Al minuto 60, Edgar Guerra, delantero de la Franja, fue sustituido y, en un momento de frustración, empujó al cuarto árbitro -Fernando Alexander Cruz Garatachea-. Este acto le valió una expulsión inmediata y una sanción que lo dejará fuera por el resto del torneo.
La reacción de Guerra no solo sorprendió a los presentes, sino que también encendió las alarmas en la Comisión Disciplinaria, que no tardó en anunciar un castigo ejemplar.
El colombiano deberá cumplir con una suspensión de cinco partidos, además de enfrentar una multa económica que podría alcanzar los 58 mil pesos. Esta decisión busca enviar un mensaje claro sobre el respeto hacia el cuerpo arbitral en la Liga MX.
El incidente ocurrió cuando Guerra, al ser sustituido, tuvo un primer roce con el árbitro. Sin embargo, lo que parecía un simple malentendido escaló rápidamente cuando el jugador regresó para empujarlo nuevamente. Este acto fue considerado una agresión directa, lo que llevó a la expulsión del colombiano y a la posterior sanción. La banca del Puebla intentó calmar al jugador, pero su frustración era evidente.

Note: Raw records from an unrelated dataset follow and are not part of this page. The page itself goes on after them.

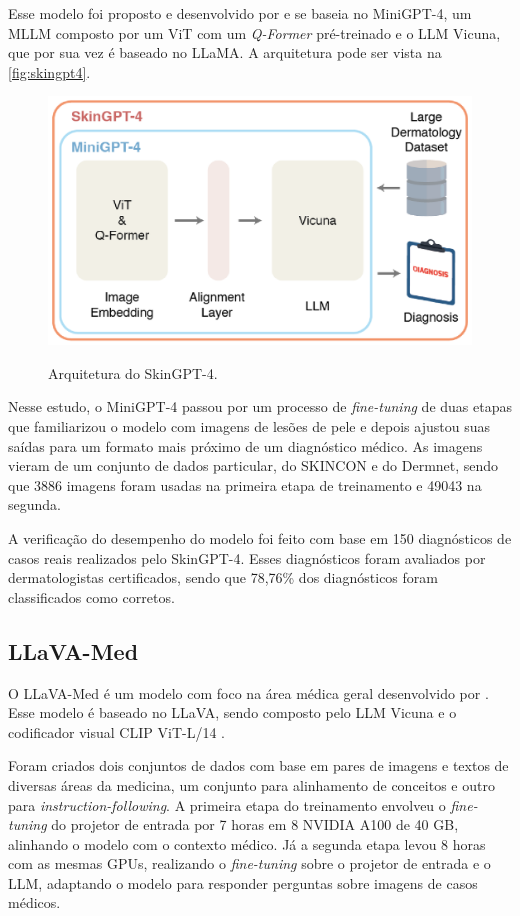 Esse modelo foi proposto e desenvolvido por \textcite{zhou2023skingpt} e se baseia no Mini\ac{GPT}-4, um \ac{MLLM} composto por um \ac{ViT} com um \textit{Q-Former}
pré-treinado e o \ac{LLM} Vicuna, que por sua vez é baseado no \ac{LLaMA}. A arquitetura pode ser vista na \autoref{fig:skingpt4}.

\begin{figure}[ht]
    \centering
    \caption{\small Arquitetura do Skin\ac{GPT}-4.}
    \includegraphics[width=0.55\columnwidth,keepaspectratio]{images/skingpt4.png}
    \label{fig:skingpt4}
\end{figure}

Nesse estudo, o Mini\ac{GPT}-4 passou por um processo de \textit{fine-tuning} de duas etapas que familiarizou o modelo com imagens de lesões de pele e depois ajustou suas
saídas para um formato mais próximo de um diagnóstico médico. As imagens vieram de um conjunto de dados particular, do SKINCON e do Dermnet, sendo que 3886 imagens foram
usadas na primeira etapa de treinamento e 49043 na segunda.

A verificação do desempenho do modelo foi feito com base em 150 diagnósticos de casos reais realizados pelo Skin\ac{GPT}-4. Esses diagnósticos foram avaliados por
dermatologistas certificados, sendo que 78,76\% dos diagnósticos foram classificados como corretos.

\subsection{LLaVA-Med}

O \ac{LLaVA}-Med é um modelo com foco na área médica geral desenvolvido por \textcite{li2024llava}. Esse modelo é baseado no \ac{LLaVA}, sendo composto pelo \ac{LLM}
Vicuna e o codificador visual \ac{CLIP} \ac{ViT}-L/14 \cite{liu2024visual}.

Foram criados dois conjuntos de dados com base em pares de imagens e textos de diversas áreas da medicina, um conjunto para alinhamento de conceitos e outro para
\textit{instruction-following}. A primeira etapa do treinamento envolveu o \textit{fine-tuning} do projetor de entrada por 7 horas em 8 NVIDIA A100 de 40 GB, alinhando
o modelo com o contexto médico. Já a segunda etapa levou 8 horas com as mesmas GPUs, realizando o \textit{fine-tuning} sobre o projetor de entrada e o \ac{LLM}, adaptando
o modelo para responder perguntas sobre imagens de casos médicos.

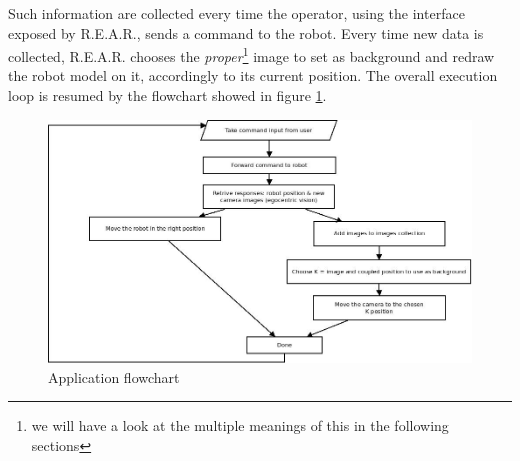 %
Such information are collected every time the operator, using the 
interface exposed by \textsf{R.E.A.R.}, sends a command to the robot. 
%
Every time new data is collected, \textsf{R.E.A.R.} chooses the 
\textit{proper}\footnote{we will have a look at the multiple meanings 
of this in the following sections} image to set as background 
and redraw the robot model on it, accordingly to its current position.
%
The overall execution loop is resumed by the flowchart showed 
in figure \ref{fig:overall_diagram}.
%
\begin{figure}[!h]
  \begin{center}
    \includegraphics[width=350pt]{img/overall_diagram.jpeg}  %
    \caption{Application flowchart}
    \label{fig:overall_diagram}
  \end{center}
\end{figure}
%
%

%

Edgar Guerra se encuentra a préstamo con el Puebla, ya que su carta pertenece al León. Con la suspensión, su regreso a las canchas se postergará hasta el Apertura 2026, ya que las posibilidades de que la Franja alcance la Liguilla son mínimas con solo 12 puntos en 12 jornadas. Este incidente podría afectar su futuro en el club y su relación con el equipo dueño de su carta.
El caso de Guerra es un recordatorio de la importancia del autocontrol en el fútbol profesional. Las emociones pueden jugar una mala pasada, pero las consecuencias son reales y afectan tanto al jugador como al equipo. La Liga MX busca mantener la integridad del juego y este tipo de sanciones son un paso hacia ese objetivo.